Could every line of the data be copied out once more, exactly?
::: Data excerpts :::
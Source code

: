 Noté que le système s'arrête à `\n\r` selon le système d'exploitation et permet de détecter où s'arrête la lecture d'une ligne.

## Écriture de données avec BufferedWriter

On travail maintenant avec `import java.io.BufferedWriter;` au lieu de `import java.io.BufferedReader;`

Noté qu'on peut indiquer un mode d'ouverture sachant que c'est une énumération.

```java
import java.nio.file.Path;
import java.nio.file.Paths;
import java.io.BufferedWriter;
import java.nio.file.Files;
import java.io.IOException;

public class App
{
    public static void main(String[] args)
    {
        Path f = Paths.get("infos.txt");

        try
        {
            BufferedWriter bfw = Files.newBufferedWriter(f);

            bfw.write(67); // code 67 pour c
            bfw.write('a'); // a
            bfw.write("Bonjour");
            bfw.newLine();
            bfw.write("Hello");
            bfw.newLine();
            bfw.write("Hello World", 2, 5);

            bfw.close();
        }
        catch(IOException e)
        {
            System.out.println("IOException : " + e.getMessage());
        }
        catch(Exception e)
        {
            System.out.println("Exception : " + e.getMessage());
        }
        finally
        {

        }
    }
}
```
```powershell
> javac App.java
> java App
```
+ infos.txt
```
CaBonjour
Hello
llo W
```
:::
[Solution to this problem]
Source code

: Noté que le système s'arrête à `\n\r` selon le système d'exploitation et permet de détecter où s'arrête la lecture d'une ligne.

## Écriture de données avec BufferedWriter

On travail maintenant avec `import java.io.BufferedWriter;` au lieu de `import java.io.BufferedReader;`

Noté qu'on peut indiquer un mode d'ouverture sachant que c'est une énumération.

```java
import java.nio.file.Path;
import java.nio.file.Paths;
import java.io.BufferedWriter;
import java.nio.file.Files;
import java.io.IOException;

public class App
{
    public static void main(String[] args)
    {
        Path f = Paths.get("infos.txt");

        try
        {
            BufferedWriter bfw = Files.newBufferedWriter(f);

            bfw.write(67); // code 67 pour c
            bfw.write('a'); // a
            bfw.write("Bonjour");
            bfw.newLine();
            bfw.write("Hello");
            bfw.newLine();
            bfw.write("Hello World", 2, 5);

            bfw.close();
        }
        catch(IOException e)
        {
            System.out.println("IOException : " + e.getMessage());
        }
        catch(Exception e)
        {
            System.out.println("Exception : " + e.getMessage());
        }
        finally
        {

        }
    }
}
```
```powershell
> javac App.java
> java App
```
+ infos.txt
```
CaBonjour
Hello
llo W
```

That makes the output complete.